**MATERIAL PROVIDED:**

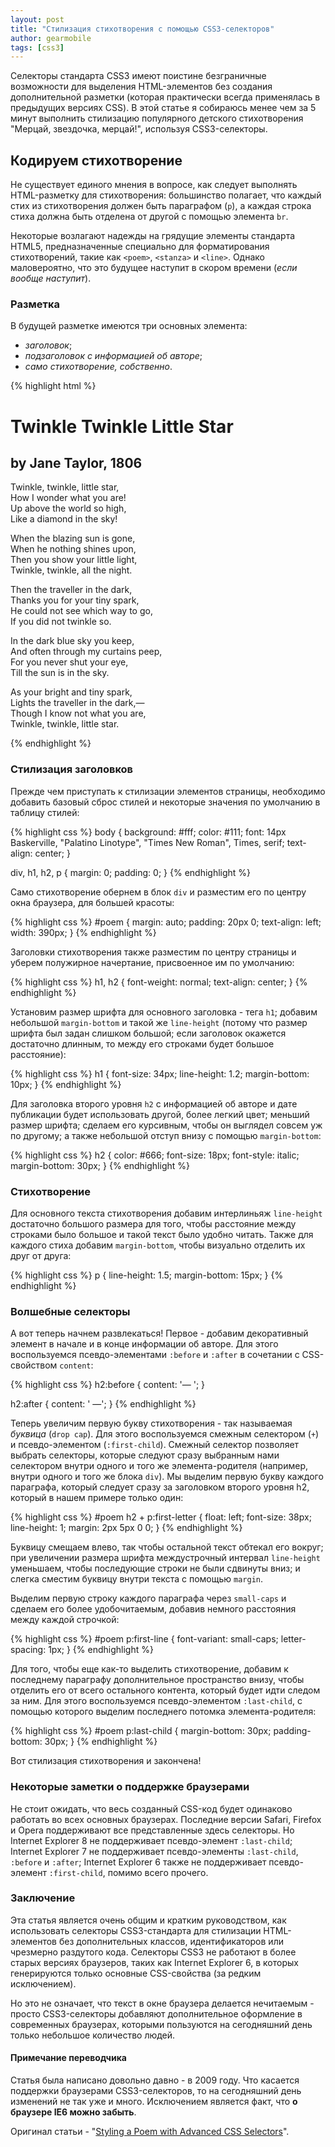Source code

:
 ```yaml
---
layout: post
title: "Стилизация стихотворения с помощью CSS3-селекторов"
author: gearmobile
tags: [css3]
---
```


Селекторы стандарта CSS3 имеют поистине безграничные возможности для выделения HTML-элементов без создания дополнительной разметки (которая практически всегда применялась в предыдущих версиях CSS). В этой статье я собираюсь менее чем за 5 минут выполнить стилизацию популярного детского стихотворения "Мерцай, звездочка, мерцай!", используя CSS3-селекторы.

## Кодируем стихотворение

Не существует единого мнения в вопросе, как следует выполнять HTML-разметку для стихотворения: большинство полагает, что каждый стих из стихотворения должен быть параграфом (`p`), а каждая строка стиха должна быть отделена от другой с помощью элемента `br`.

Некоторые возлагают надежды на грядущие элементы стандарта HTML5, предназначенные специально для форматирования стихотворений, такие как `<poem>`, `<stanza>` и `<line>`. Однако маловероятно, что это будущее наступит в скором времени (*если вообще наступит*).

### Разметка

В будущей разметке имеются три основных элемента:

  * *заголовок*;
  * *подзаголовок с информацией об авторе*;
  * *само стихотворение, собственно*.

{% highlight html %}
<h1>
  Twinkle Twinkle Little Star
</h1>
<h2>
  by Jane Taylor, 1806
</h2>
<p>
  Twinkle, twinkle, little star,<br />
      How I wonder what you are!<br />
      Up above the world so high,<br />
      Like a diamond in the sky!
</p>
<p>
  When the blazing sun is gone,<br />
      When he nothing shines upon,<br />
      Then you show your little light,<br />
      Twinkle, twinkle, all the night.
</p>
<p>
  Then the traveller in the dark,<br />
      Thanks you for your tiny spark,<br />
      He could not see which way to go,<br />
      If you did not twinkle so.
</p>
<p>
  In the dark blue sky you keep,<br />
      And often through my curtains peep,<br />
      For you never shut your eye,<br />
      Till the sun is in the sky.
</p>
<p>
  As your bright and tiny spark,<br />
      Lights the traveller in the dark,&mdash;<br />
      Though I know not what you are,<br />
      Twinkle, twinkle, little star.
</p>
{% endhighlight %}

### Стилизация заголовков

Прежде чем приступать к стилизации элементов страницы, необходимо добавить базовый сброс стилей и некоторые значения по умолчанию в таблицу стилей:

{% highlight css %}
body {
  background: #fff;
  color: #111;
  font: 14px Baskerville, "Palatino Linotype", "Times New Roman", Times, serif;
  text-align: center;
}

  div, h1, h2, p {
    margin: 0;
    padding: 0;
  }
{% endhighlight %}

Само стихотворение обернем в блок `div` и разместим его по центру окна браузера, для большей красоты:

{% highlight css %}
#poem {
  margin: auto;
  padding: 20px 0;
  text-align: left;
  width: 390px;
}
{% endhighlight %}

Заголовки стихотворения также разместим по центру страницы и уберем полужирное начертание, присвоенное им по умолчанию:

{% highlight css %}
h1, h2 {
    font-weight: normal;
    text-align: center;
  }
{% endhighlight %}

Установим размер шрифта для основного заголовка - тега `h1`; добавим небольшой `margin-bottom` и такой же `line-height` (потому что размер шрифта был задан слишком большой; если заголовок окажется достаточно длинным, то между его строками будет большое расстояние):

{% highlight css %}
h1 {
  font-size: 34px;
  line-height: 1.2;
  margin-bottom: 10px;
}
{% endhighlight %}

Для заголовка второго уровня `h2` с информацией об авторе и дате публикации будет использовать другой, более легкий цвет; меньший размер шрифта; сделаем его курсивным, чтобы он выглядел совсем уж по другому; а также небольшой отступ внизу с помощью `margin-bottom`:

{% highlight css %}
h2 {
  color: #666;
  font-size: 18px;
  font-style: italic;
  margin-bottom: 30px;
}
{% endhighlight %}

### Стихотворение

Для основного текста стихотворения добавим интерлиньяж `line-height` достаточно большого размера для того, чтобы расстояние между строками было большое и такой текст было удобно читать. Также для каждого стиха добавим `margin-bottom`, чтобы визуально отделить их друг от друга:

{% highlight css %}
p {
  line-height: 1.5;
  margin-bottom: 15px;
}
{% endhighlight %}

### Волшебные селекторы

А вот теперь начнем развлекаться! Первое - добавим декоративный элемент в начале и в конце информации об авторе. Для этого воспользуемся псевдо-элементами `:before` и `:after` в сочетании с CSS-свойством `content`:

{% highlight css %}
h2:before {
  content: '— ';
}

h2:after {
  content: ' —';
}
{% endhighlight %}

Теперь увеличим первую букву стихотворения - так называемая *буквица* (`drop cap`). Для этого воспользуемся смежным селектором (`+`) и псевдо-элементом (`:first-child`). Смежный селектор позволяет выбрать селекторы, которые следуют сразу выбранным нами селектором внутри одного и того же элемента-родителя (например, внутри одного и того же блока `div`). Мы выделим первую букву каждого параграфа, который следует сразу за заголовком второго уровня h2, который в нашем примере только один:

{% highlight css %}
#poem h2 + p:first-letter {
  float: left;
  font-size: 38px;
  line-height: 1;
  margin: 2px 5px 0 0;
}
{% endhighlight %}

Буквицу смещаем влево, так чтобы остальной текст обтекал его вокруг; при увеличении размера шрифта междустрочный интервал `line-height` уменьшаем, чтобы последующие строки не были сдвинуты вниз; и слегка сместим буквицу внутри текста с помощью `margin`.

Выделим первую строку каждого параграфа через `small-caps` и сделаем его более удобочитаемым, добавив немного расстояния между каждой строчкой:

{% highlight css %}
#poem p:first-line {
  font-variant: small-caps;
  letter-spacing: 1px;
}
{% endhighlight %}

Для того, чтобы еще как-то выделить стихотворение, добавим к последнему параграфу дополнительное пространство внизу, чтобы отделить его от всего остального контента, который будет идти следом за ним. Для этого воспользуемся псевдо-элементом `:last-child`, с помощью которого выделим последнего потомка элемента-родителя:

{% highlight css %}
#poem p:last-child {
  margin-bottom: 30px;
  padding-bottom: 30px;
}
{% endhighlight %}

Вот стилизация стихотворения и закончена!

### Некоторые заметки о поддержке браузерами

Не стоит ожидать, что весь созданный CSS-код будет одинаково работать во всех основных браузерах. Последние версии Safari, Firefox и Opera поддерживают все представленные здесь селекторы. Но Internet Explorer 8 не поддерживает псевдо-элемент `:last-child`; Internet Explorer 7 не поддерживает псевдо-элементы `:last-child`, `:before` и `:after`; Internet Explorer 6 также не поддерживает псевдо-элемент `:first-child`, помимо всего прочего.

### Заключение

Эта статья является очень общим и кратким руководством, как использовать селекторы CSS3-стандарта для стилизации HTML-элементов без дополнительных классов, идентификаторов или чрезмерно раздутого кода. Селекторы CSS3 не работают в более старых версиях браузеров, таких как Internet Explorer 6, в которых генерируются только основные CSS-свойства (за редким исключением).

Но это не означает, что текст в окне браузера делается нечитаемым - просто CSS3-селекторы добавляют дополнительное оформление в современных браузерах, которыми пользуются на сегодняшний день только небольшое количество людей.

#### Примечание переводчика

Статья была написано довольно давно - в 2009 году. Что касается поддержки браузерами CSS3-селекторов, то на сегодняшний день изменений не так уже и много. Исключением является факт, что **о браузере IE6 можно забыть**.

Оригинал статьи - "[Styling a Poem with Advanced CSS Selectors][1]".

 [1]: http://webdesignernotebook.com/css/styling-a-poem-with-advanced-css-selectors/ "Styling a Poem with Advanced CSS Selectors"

==

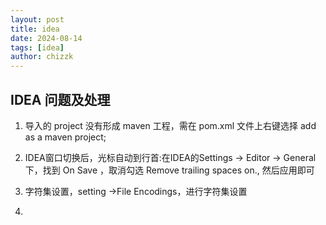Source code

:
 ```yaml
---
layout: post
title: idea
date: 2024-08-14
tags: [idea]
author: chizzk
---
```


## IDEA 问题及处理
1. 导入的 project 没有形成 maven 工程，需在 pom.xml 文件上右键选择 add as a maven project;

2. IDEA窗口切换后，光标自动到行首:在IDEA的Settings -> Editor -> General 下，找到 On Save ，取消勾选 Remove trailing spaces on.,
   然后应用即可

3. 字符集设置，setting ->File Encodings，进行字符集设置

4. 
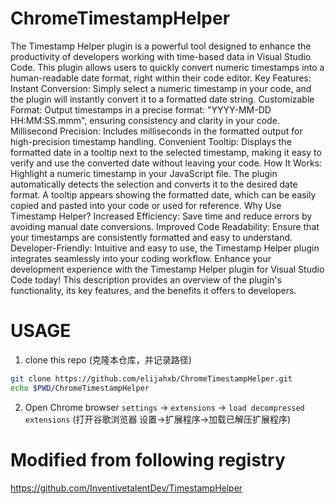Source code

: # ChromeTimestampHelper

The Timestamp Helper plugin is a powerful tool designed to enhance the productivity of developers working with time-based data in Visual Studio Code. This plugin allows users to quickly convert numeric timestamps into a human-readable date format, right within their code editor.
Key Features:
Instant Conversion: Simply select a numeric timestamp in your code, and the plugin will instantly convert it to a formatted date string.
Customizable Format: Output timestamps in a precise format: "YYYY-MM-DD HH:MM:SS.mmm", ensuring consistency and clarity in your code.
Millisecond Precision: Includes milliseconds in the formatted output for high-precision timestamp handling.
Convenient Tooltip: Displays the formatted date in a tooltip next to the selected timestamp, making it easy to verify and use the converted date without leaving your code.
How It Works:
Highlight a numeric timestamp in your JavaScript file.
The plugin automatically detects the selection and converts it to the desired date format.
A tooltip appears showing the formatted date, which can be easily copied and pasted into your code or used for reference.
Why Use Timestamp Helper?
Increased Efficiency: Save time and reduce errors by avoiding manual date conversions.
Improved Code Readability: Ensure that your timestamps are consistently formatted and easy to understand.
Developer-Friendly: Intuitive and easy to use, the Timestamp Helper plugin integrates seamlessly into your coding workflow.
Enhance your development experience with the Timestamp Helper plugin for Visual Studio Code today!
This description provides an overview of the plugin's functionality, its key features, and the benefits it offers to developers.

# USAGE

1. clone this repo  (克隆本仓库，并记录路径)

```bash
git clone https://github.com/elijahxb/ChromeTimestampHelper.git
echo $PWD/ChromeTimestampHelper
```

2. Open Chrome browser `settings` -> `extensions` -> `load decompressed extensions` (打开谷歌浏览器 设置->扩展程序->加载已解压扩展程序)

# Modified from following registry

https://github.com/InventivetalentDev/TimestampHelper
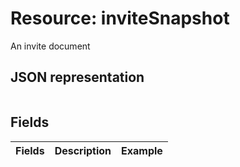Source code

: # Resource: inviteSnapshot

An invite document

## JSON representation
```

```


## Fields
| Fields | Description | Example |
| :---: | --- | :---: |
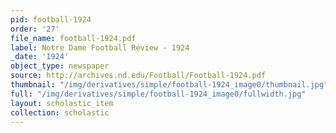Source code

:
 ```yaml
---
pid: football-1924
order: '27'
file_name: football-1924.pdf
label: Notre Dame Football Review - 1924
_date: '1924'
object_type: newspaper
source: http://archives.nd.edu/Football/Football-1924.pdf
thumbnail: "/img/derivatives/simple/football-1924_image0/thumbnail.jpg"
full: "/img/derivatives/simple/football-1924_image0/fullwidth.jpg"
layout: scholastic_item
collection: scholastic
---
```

**WHAT IS REQUIRED:**
Scan the records above and show every line in which the word "github" occurs.

**ANSWER:**
git clone https://github.com/elijahxb/ChromeTimestampHelper.git
https://github.com/InventivetalentDev/TimestampHelper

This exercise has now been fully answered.